Und sicher ist auch der Zusammenhalt der regionalen Wirtschaft wichtig. In Krasnoarmeisk wird Kokskohle gefördert, die von Metallfabriken der Region benötigt wird. Einst war das Bergwerk Krasnoarmeisk West eines der rentabelsten in der Ukraine – seine Kohle gilt als eine der teuersten und hochwertigsten. In Kramatorsk stellte die Maschinenfabrik Bergbaumaschinen, unter anderem für Kohleförderung, und Ausrüstung für Metallproduktion her, und so weiter.
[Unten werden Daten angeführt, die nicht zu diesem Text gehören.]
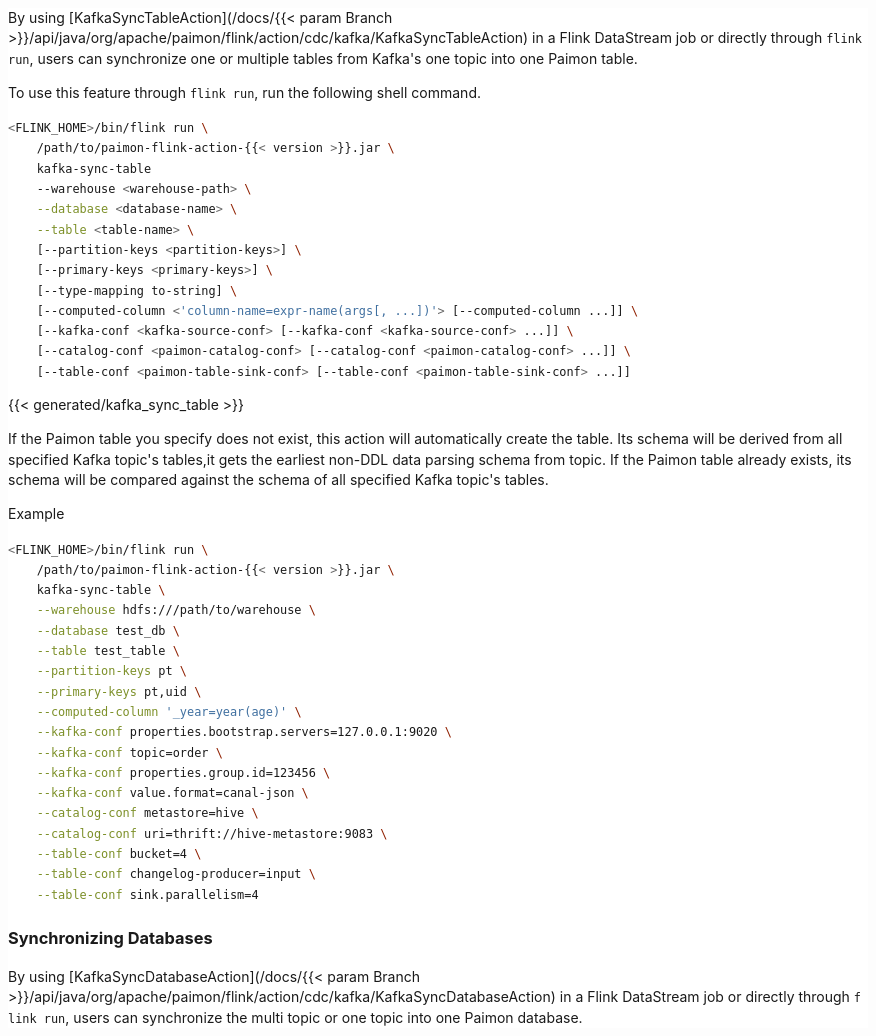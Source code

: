 By using [KafkaSyncTableAction](/docs/{{< param Branch >}}/api/java/org/apache/paimon/flink/action/cdc/kafka/KafkaSyncTableAction) in a Flink DataStream job or directly through `flink run`, users can synchronize one or multiple tables from Kafka's one topic into one Paimon table.

To use this feature through `flink run`, run the following shell command.

```bash
<FLINK_HOME>/bin/flink run \
    /path/to/paimon-flink-action-{{< version >}}.jar \
    kafka-sync-table
    --warehouse <warehouse-path> \
    --database <database-name> \
    --table <table-name> \
    [--partition-keys <partition-keys>] \
    [--primary-keys <primary-keys>] \
    [--type-mapping to-string] \
    [--computed-column <'column-name=expr-name(args[, ...])'> [--computed-column ...]] \
    [--kafka-conf <kafka-source-conf> [--kafka-conf <kafka-source-conf> ...]] \
    [--catalog-conf <paimon-catalog-conf> [--catalog-conf <paimon-catalog-conf> ...]] \
    [--table-conf <paimon-table-sink-conf> [--table-conf <paimon-table-sink-conf> ...]]
```

{{< generated/kafka_sync_table >}}

If the Paimon table you specify does not exist, this action will automatically create the table. Its schema will be derived from all specified Kafka topic's tables,it gets the earliest non-DDL data parsing schema from topic. If the Paimon table already exists, its schema will be compared against the schema of all specified Kafka topic's tables.

Example

```bash
<FLINK_HOME>/bin/flink run \
    /path/to/paimon-flink-action-{{< version >}}.jar \
    kafka-sync-table \
    --warehouse hdfs:///path/to/warehouse \
    --database test_db \
    --table test_table \
    --partition-keys pt \
    --primary-keys pt,uid \
    --computed-column '_year=year(age)' \
    --kafka-conf properties.bootstrap.servers=127.0.0.1:9020 \
    --kafka-conf topic=order \
    --kafka-conf properties.group.id=123456 \
    --kafka-conf value.format=canal-json \
    --catalog-conf metastore=hive \
    --catalog-conf uri=thrift://hive-metastore:9083 \
    --table-conf bucket=4 \
    --table-conf changelog-producer=input \
    --table-conf sink.parallelism=4
```
### Synchronizing Databases

By using [KafkaSyncDatabaseAction](/docs/{{< param Branch >}}/api/java/org/apache/paimon/flink/action/cdc/kafka/KafkaSyncDatabaseAction) in a Flink DataStream job or directly through `flink run`, users can synchronize the multi topic or one topic into one Paimon database.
Die Rede ist also von einem ganzen Donbasser Industriecluster, der nur effektiv existieren kann, wenn Städte und Produktionsstätten miteinander verbunden sind.
Donbass als Ganzes ist viel effektiver und natürlicher, als in Teilen.
Übersetzt aus dem Russischen. Zuerst erschienen bei der Zeitung Wsgljad am 14. August.
Sergei Mirkin ist ein Journalist aus Donezk.